Records from a collection:

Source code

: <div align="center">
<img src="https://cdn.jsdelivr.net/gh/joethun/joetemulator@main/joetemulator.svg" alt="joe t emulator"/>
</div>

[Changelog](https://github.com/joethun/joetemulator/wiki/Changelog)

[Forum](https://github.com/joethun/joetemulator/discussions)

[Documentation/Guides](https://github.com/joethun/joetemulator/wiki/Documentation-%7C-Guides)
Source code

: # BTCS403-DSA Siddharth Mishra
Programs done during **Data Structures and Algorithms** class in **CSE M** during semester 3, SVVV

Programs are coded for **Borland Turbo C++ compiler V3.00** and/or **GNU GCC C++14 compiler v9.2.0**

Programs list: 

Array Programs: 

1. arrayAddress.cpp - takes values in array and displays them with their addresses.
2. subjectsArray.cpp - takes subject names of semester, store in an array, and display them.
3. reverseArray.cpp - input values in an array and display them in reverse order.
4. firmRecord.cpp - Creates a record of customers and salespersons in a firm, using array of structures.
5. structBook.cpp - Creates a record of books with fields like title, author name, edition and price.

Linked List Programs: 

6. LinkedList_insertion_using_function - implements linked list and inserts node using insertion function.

- **EXERCISE AIM**: Exact duplication of all the data above is expected.

- **WRITTEN SOLUTION**:
Source code

: <div align="center">
<img src="https://cdn.jsdelivr.net/gh/joethun/joetemulator@main/joetemulator.svg" alt="joe t emulator"/>
</div>

[Changelog](https://github.com/joethun/joetemulator/wiki/Changelog)

[Forum](https://github.com/joethun/joetemulator/discussions)

[Documentation/Guides](https://github.com/joethun/joetemulator/wiki/Documentation-%7C-Guides)
Source code

: # BTCS403-DSA Siddharth Mishra
Programs done during **Data Structures and Algorithms** class in **CSE M** during semester 3, SVVV

Programs are coded for **Borland Turbo C++ compiler V3.00** and/or **GNU GCC C++14 compiler v9.2.0**

Programs list: 

Array Programs: 

1. arrayAddress.cpp - takes values in array and displays them with their addresses.
2. subjectsArray.cpp - takes subject names of semester, store in an array, and display them.
3. reverseArray.cpp - input values in an array and display them in reverse order.
4. firmRecord.cpp - Creates a record of customers and salespersons in a firm, using array of structures.
5. structBook.cpp - Creates a record of books with fields like title, author name, edition and price.

Linked List Programs: 

6. LinkedList_insertion_using_function - implements linked list and inserts node using insertion function.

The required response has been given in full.